Children

Children Jokes

Jack and Jill went up a hill

To pick some dill.

Jack slid down the hill and hurt his leg of skill,

And he needed a painkiller pill.

There were three boys on the top of a slide.

The first one went down yelling "gold!" and landed in a pot of gold. The second boy went down and shouted "pillows!" and landed in a heap of pillows. The final boy went down and shouted "weeeeeeeee!"

I was an orphan as a kid, and I'm pretty sure my favorite thing was seeing parents with their kids.

I think we know why.

Why don’t orphans play the game of hide-and-seek?

They won’t be found because no one will look for them.

The sun is out, and the pedo vans are out.

Parents, keep your kids away from ice cream vans. Once they hear the sound, you'll never see your kids again!

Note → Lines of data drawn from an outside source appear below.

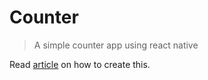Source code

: # Counter
> A simple counter app using react native

Read [article](https://dev.to/chuluq/how-i-create-simple-counter-app-yet-elegant-3bgh) on how to create this.
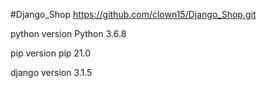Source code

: #Django_Shop
https://github.com/clown15/Django_Shop.git

python version
Python 3.6.8

pip version
pip 21.0

django version
3.1.5
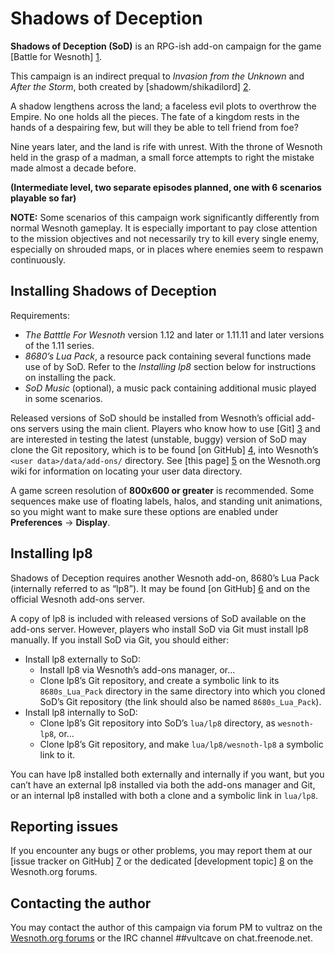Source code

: Shadows of Deception
================================================================================

**Shadows of Deception (SoD)** is an RPG-ish add-on campaign for the game
[Battle for Wesnoth] [1].

This campaign is an indirect prequal to *Invasion from the Unknown* and *After
the Storm*, both created by [shadowm/shikadilord] [2].

A shadow lengthens across the land; a faceless evil plots to overthrow the
Empire. No one holds all the pieces. The fate of a kingdom rests in the hands of
a despairing few, but will they be able to tell friend from foe?

Nine years later, and the land is rife with unrest. With the throne of Wesnoth
held in the grasp of a madman, a small force attempts to right the mistake made
almost a decade before.

**(Intermediate level, two separate episodes planned, one with 6 scenarios
playable so far)**

**NOTE:** Some scenarios of this campaign work significantly differently from
normal Wesnoth gameplay. It is especially important to pay close attention to
the mission objectives and not necessarily try to kill every single enemy,
especially on shrouded maps, or in places where enemies seem to respawn
continuously.

[1]: <https://www.wesnoth.org>
[2]: <https://github.com/shikadilord>

Installing Shadows of Deception
--------------------------------------------------------------------------------

Requirements:
 * *The Batttle For Wesnoth* version 1.12 and later or 1.11.11 and later
   versions of the 1.11 series.
 * *8680’s Lua Pack*, a resource pack containing several functions made use of
   by SoD. Refer to the *Installing lp8* section below for instructions on
   installing the pack.
 * *SoD Music* (optional), a music pack containing additional music played in
   some scenarios.

Released versions of SoD should be installed from Wesnoth’s official add-ons
servers using the main client. Players who know how to use [Git] [3] and are
interested in testing the latest (unstable, buggy) version of SoD may clone the
Git repository, which is to be found [on GitHub] [4], into Wesnoth’s
`<user data>/data/add-ons/` directory. See [this page] [5] on the Wesnoth.org
wiki for information on locating your user data directory.

A game screen resolution of **800x600 or greater** is recommended. Some
sequences make use of floating labels, halos, and standing unit animations, so
you might want to make sure these options are enabled under **Preferences** →
**Display**.

[3]: <http://www.git-scm.com>
[4]: <https://github.com/Vultraz/NX-RPG>
[5]: <http://wiki.wesnoth.org/EditingWesnoth#The_user_data_directory>

Installing lp8
--------------------------------------------------------------------------------

Shadows of Deception requires another Wesnoth add-on, 8680’s Lua Pack
(internally referred to as “lp8”). It may be found [on GitHub] [6] and on the
official Wesnoth add-ons server.

A copy of lp8 is included with released versions of SoD available on the add-ons
server. However, players who install SoD via Git must install lp8 manually.
If you install SoD via Git, you should either:

* Install lp8 externally to SoD:
  * Install lp8 via Wesnoth’s add-ons manager, or…
  * Clone lp8’s Git repository, and create a symbolic link to its
    `8680s_Lua_Pack` directory in the same directory into which you cloned SoD’s
    Git repository (the link should also be named `8680s_Lua_Pack`).
* Install lp8 internally to SoD:
  * Clone lp8’s Git repository into SoD’s `lua/lp8` directory, as `wesnoth-lp8`,
    or…
  * Clone lp8’s Git repository, and make `lua/lp8/wesnoth-lp8` a symbolic link
    to it.

You can have lp8 installed both externally and internally if you want, but you
can’t have an external lp8 installed via both the add-ons manager and Git, or an
internal lp8 installed with both a clone and a symbolic link in `lua/lp8`.

[6]: <https://github.com/8573/wesnoth-lp8>

Reporting issues
--------------------------------------------------------------------------------

If you encounter any bugs or other problems, you may report them at our [issue
tracker on GitHub] [7] or the dedicated [development topic] [8] on the
Wesnoth.org forums.

[7]: <https://github.com/Vultraz/NX-RPG/issues>
[8]: <http://r.wesnoth.org/t35544>

Contacting the author
--------------------------------------------------------------------------------

You may contact the author of this campaign via forum PM to vultraz on the
[Wesnoth.org forums][9] or the IRC channel ##vultcave on chat.freenode.net.

[9]: <http://forums.wesnoth.org/>

<!-- vim: textwidth=80 -->
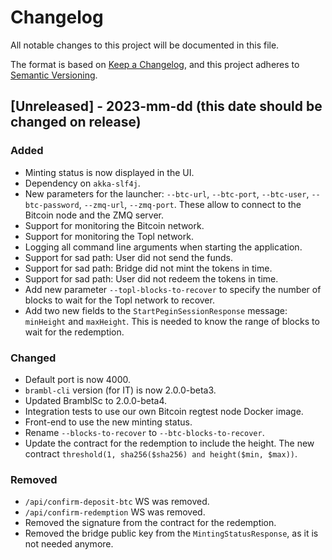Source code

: 

# Changelog

All notable changes to this project will be documented in this file.

The format is based on [Keep a Changelog](https://keepachangelog.com/en/1.0.0/),
and this project adheres to [Semantic Versioning](https://semver.org/spec/v2.0.0.html).

## [Unreleased] - 2023-mm-dd (this date should be changed on release)

### Added

- Minting status is now displayed in the UI.
- Dependency on `akka-slf4j`.
- New parameters for the launcher:  `--btc-url`, `--btc-port`, `--btc-user`, `--btc-password`, `--zmq-url`, `--zmq-port`. These allow to connect to the Bitcoin node and the ZMQ server.
- Support for monitoring the Bitcoin network.
- Support for monitoring the Topl network.
- Logging all command line arguments when starting the application.
- Support for sad path: User did not send the funds.
- Support for sad path: Bridge did not mint the tokens in time.
- Support for sad path: User did not redeem the tokens in time.
- Add new parameter `--topl-blocks-to-recover` to specify the number of blocks to wait for the Topl network to recover.
- Add two new fields to the `StartPeginSessionResponse` message: `minHeight` and `maxHeight`.
This is needed to know the range of blocks to wait for the redemption.


### Changed

- Default port is now 4000.
- `brambl-cli` version (for IT) is now 2.0.0-beta3.
- Updated BramblSc to 2.0.0-beta4.
- Integration tests to use our own Bitcoin regtest node Docker image.
- Front-end to use the new minting status.
- Rename `--blocks-to-recover` to `--btc-blocks-to-recover`.
- Update the contract for the redemption to include the height. The new contract
`threshold(1, sha256($sha256) and height($min, $max))`.

### Removed

- `/api/confirm-deposit-btc` WS was removed.
- `/api/confirm-redemption` WS was removed.
- Removed the signature from the contract for the redemption.
- Removed the bridge public key from the `MintingStatusResponse`, as it is not
needed anymore.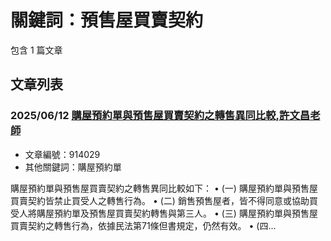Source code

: # 關鍵詞：預售屋買賣契約

包含 1 篇文章

## 文章列表

### 2025/06/12 [購屋預約單與預售屋買賣契約之轉售異同比較,許文昌老師](../../articles/914029_%E8%B3%BC%E5%B1%8B%E9%A0%90%E7%B4%84%E5%96%AE%E8%88%87%E9%A0%90%E5%94%AE%E5%B1%8B%E8%B2%B7%E8%B3%A3%E5%A5%91%E7%B4%84%E4%B9%8B%E8%BD%89%E5%94%AE%E7%95%B0%E5%90%8C%E6%AF%94%E8%BC%83%2C%E8%A8%B1%E6%96%87%E6%98%8C%E8%80%81%E5%B8%AB.md)
- 文章編號：914029
- 其他關鍵詞：購屋預約單

購屋預約單與預售屋買賣契約之轉售異同比較如下： • (一) 購屋預約單與預售屋買賣契約皆禁止買受人之轉售行為。 • (二) 銷售預售屋者，皆不得同意或協助買受人將購屋預約單及預售屋買賣契約轉售與第三人。 • (三) 購屋預約單與預售屋買賣契約之轉售行為，依據民法第71條但書規定，仍然有效。 • (四...
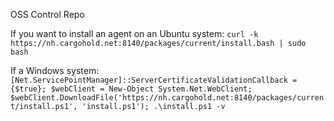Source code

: 
OSS Control Repo

If you want to install an agent on an Ubuntu system:
`curl -k https://nh.cargohold.net:8140/packages/current/install.bash | sudo bash`

If a Windows system:
`[Net.ServicePointManager]::ServerCertificateValidationCallback = {$true}; $webClient = New-Object System.Net.WebClient; $webClient.DownloadFile('https://nh.cargohold.net:8140/packages/current/install.ps1', 'install.ps1'); .\install.ps1 -v`

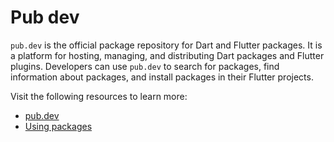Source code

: # Pub dev

`pub.dev` is the official package repository for Dart and Flutter packages. It is a platform for hosting, managing, and distributing Dart packages and Flutter plugins. Developers can use `pub.dev` to search for packages, find information about packages, and install packages in their Flutter projects.

Visit the following resources to learn more:

- [pub.dev](https://pub.dev/)
- [Using packages](https://docs.flutter.dev/development/packages-and-plugins/using-packages)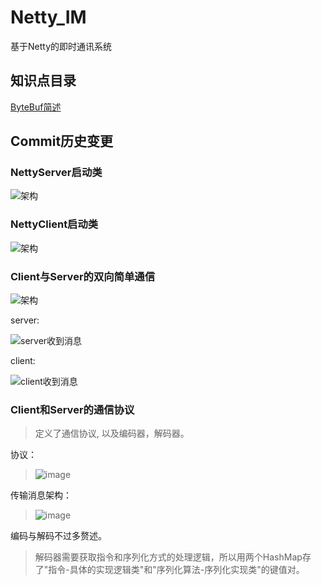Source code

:# Netty_IM
基于Netty的即时通讯系统

## 知识点目录
[ByteBuf简述](https://github.com/DanielCorleone2001/Netty_IM/blob/main/ByteBuf.md)
## Commit历史变更
### NettyServer启动类

![架构](https://tva3.sinaimg.cn/large/0085EwgIgy1gsdb0j4m3oj30l70dbwf3.jpg)

### NettyClient启动类
![架构](https://tvax1.sinaimg.cn/large/0085EwgIgy1gsdc4ovk9oj30iu0bsdg9.jpg)

### Client与Server的双向简单通信
![架构](https://tva4.sinaimg.cn/large/0085EwgIgy1gsddc4z6naj30qe0pomzo.jpg)

server:

![server收到消息](https://tva1.sinaimg.cn/large/0085EwgIgy1gsddd6n52cj30fs03ujrk.jpg)

client:

![client收到消息](https://tva2.sinaimg.cn/large/0085EwgIgy1gsdddsqj5ej30hf04gmxe.jpg)

### Client和Server的通信协议
>定义了通信协议, 以及编码器，解码器。

协议：
> ![image](https://tvax1.sinaimg.cn/large/0085EwgIgy1gsejzdr8v2j30yg053q4i.jpg)

传输消息架构：
>![image](https://tvax4.sinaimg.cn/large/0085EwgIgy1gsek64rfxzj30io0h80tp.jpg)

编码与解码不过多赘述。
>解码器需要获取指令和序列化方式的处理逻辑，所以用两个HashMap存了"指令-具体的实现逻辑类"和"序列化算法-序列化实现类"的键值对。
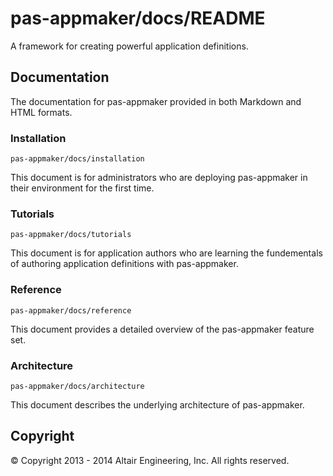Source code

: # pas-appmaker/docs/README

A framework for creating powerful application definitions.

## Documentation

The documentation for pas-appmaker provided in both Markdown and HTML formats.

### Installation

    pas-appmaker/docs/installation
    
This document is for administrators who are deploying pas-appmaker in their environment for the first time.

### Tutorials

    pas-appmaker/docs/tutorials

This document is for application authors who are learning the fundementals of authoring application definitions with pas-appmaker.

### Reference

    pas-appmaker/docs/reference

This document provides a detailed overview of the pas-appmaker feature set.

### Architecture

    pas-appmaker/docs/architecture

This document describes the underlying architecture of pas-appmaker.

## Copyright

© Copyright 2013 - 2014 Altair Engineering, Inc. All rights reserved.
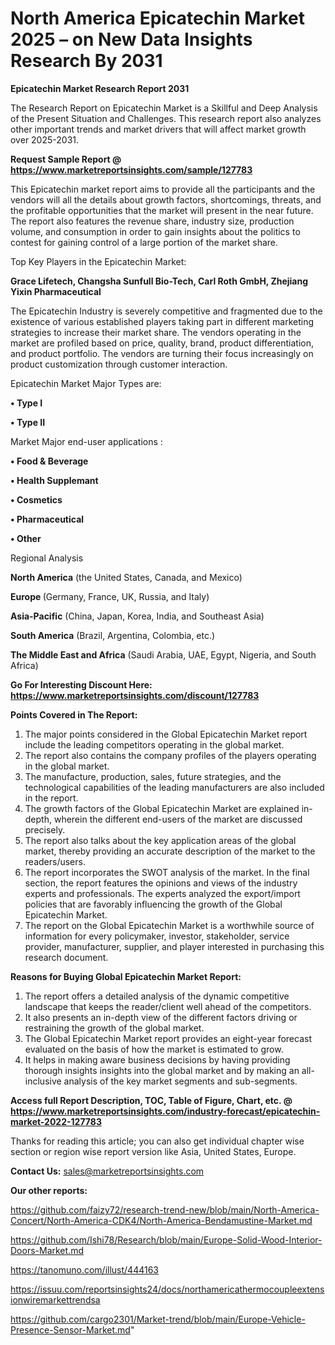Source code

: # North America Epicatechin Market 2025 – on New Data Insights Research By 2031

<strong>Epicatechin Market Research Report 2031</strong>

The Research Report on Epicatechin Market is a Skillful and Deep Analysis of the Present Situation and Challenges. This research report also analyzes other important trends and market drivers that will affect market growth over 2025-2031.

<strong>Request Sample Report @ <a href=https://www.marketreportsinsights.com/sample/127783>https://www.marketreportsinsights.com/sample/127783</a></strong>

This Epicatechin market report aims to provide all the participants and the vendors will all the details about growth factors, shortcomings, threats, and the profitable opportunities that the market will present in the near future. The report also features the revenue share, industry size, production volume, and consumption in order to gain insights about the politics to contest for gaining control of a large portion of the market share.

Top Key Players in the Epicatechin Market:

<strong>Grace Lifetech, Changsha Sunfull Bio-Tech, Carl Roth GmbH, Zhejiang Yixin Pharmaceutical</strong>

The Epicatechin Industry is severely competitive and fragmented due to the existence of various established players taking part in different marketing strategies to increase their market share. The vendors operating in the market are profiled based on price, quality, brand, product differentiation, and product portfolio. The vendors are turning their focus increasingly on product customization through customer interaction.

Epicatechin Market Major Types are:

<strong>• Type I

• Type II</strong>

Market Major end-user applications :

<strong>• Food & Beverage

• Health Supplemant

• Cosmetics

• Pharmaceutical

• Other</strong>

Regional Analysis

</u><strong><b>North America</b></strong> (the United States, Canada, and Mexico)

<strong><b>Europe </b></strong>(Germany, France, UK, Russia, and Italy)

<strong><b>Asia-Pacific</b></strong> (China, Japan, Korea, India, and Southeast Asia)

<strong><b>South America</b></strong> (Brazil, Argentina, Colombia, etc.)

<strong><b>The Middle East and Africa</b></strong> (Saudi Arabia, UAE, Egypt, Nigeria, and South Africa)

<strong>Go For Interesting Discount Here: <a href=https://www.marketreportsinsights.com/discount/127783>https://www.marketreportsinsights.com/discount/127783</a></strong>

<strong>Points Covered in The Report:</strong>
<ol>
  <li>The major points considered in the Global Epicatechin Market report include the leading competitors operating in the global market.</li>
  <li>The report also contains the company profiles of the players operating in the global market.</li>
  <li>The manufacture, production, sales, future strategies, and the technological capabilities of the leading manufacturers are also included in the report.</li>
  <li>The growth factors of the Global Epicatechin Market are explained in-depth, wherein the different end-users of the market are discussed precisely.</li>
  <li>The report also talks about the key application areas of the global market, thereby providing an accurate description of the market to the readers/users.</li>
  <li>The report incorporates the SWOT analysis of the market. In the final section, the report features the opinions and views of the industry experts and professionals. The experts analyzed the export/import policies that are favorably influencing the growth of the Global Epicatechin Market.</li>
  <li>The report on the Global Epicatechin Market is a worthwhile source of information for every policymaker, investor, stakeholder, service provider, manufacturer, supplier, and player interested in purchasing this research document.</li>
</ol>
<strong>Reasons for Buying Global Epicatechin Market Report:</strong>

<ol>
  <li>The report offers a detailed analysis of the dynamic competitive landscape that keeps the reader/client well ahead of the competitors.</li>
  <li>It also presents an in-depth view of the different factors driving or restraining the growth of the global market.</li>
  <li>The Global Epicatechin Market report provides an eight-year forecast evaluated on the basis of how the market is estimated to grow.</li>
  <li>It helps in making aware business decisions by having providing thorough insights insights into the global market and by making an all-inclusive analysis of the key market segments and sub-segments.</li>
</ol>
<strong>Access full Report Description, TOC, Table of Figure, Chart, etc. @ <a href=https://www.marketreportsinsights.com/industry-forecast/epicatechin-market-2022-127783>https://www.marketreportsinsights.com/industry-forecast/epicatechin-market-2022-127783</a></strong>


Thanks for reading this article; you can also get individual chapter wise section or region wise report version like Asia, United States, Europe.

<strong>Contact Us:</strong>
sales@marketreportsinsights.com

<strong>Our other reports:</strong>

<a href=https://github.com/faizy72/research-trend-new/blob/main/North-America-Concert/North-America-CDK4/North-America-Bendamustine-Market.md>https://github.com/faizy72/research-trend-new/blob/main/North-America-Concert/North-America-CDK4/North-America-Bendamustine-Market.md</a>

<a href=https://github.com/Ishi78/Research/blob/main/Europe-Solid-Wood-Interior-Doors-Market.md>https://github.com/Ishi78/Research/blob/main/Europe-Solid-Wood-Interior-Doors-Market.md</a>

<a href=https://tanomuno.com/illust/444163>https://tanomuno.com/illust/444163</a>

<a href=https://issuu.com/reportsinsights24/docs/northamericathermocoupleextensionwiremarkettrendsa>https://issuu.com/reportsinsights24/docs/northamericathermocoupleextensionwiremarkettrendsa</a>

<a href=https://github.com/cargo2301/Market-trend/blob/main/Europe-Vehicle-Presence-Sensor-Market.md>https://github.com/cargo2301/Market-trend/blob/main/Europe-Vehicle-Presence-Sensor-Market.md</a>"
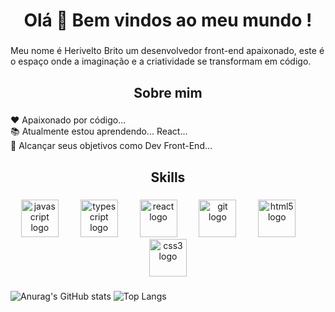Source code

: <h1 align="center">Olá 👋 Bem vindos ao meu mundo !</h1>

###

<p align="left">Meu nome é Herivelto Brito um desenvolvedor front-end apaixonado, este é o espaço onde a imaginação e a criatividade se transformam em código.</p>

###

<h2 align="center">Sobre mim</h2>

###

<p align="left">❤️ Apaixonado por código...<br>📚 Atualmente estou aprendendo... React...<br>🎯 Alcançar seus objetivos como Dev Front-End...</p>

###

<h2 align="center">Skills</h2>

###

<div align="center">
  <img src="https://cdn.jsdelivr.net/gh/devicons/devicon/icons/javascript/javascript-original.svg" height="60" alt="javascript logo"  />
  <img width="27" />
  <img src="https://cdn.jsdelivr.net/gh/devicons/devicon/icons/typescript/typescript-original.svg" height="60" alt="typescript logo"  />
  <img width="27" />
  <img src="https://cdn.jsdelivr.net/gh/devicons/devicon/icons/react/react-original.svg" height="60" alt="react logo"  />
  <img width="27" />
  <img src="https://cdn.jsdelivr.net/gh/devicons/devicon/icons/git/git-original.svg" height="60" alt="git logo"  />
  <img width="27" />
  <img src="https://cdn.jsdelivr.net/gh/devicons/devicon/icons/html5/html5-original.svg" height="60" alt="html5 logo"  />
  <img width="27" />
  <img src="https://cdn.jsdelivr.net/gh/devicons/devicon/icons/css3/css3-original.svg" height="60" alt="css3 logo"  />
</div>

###
  ![Anurag's GitHub stats](https://github-readme-stats.vercel.app/api?username=Herivelto-Brito&hide=contribs,prs)
  ![Top Langs](https://github-readme-stats.vercel.app/api/top-langs/?username=Herivelto-Brito&layout=compact)
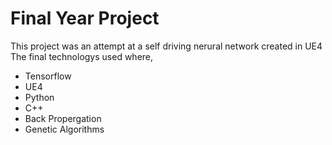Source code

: # Final Year Project
 
This project was an attempt at a self driving nerural network created in UE4
The final technologys used where,
- Tensorflow
- UE4
- Python 
- C++ 
- Back Propergation
- Genetic Algorithms
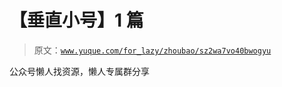 # 【垂直小号】1 篇

> 原文：[`www.yuque.com/for_lazy/zhoubao/sz2wa7vo40bwogyu`](https://www.yuque.com/for_lazy/zhoubao/sz2wa7vo40bwogyu)

公众号懒人找资源，懒人专属群分享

What do you get when you throw a pile of dead babies into a fryer?

Kentucky Fried Children!

What's it called when you eat those same babies?

Finger Lickin' Good!

What’s the difference between Micheal Jackson and a grocery bag?

One is plastic and dangerous for children to play with, the other is used for carrying groceries.

One day, little Johnny was playing with his toys and looked out the window. He saw the neighbor's kid laying face-first in the grass, not breathing.

Little Johnny continued to shoot his nerf gun at the neighbor's big booty cheeks. No movement at all. After little Johnny went to get a snack, he looked out the window again and the kid was gone.

Little Johnny went to the neighbors and said, "I'm sorry to hear that your child has gone missing."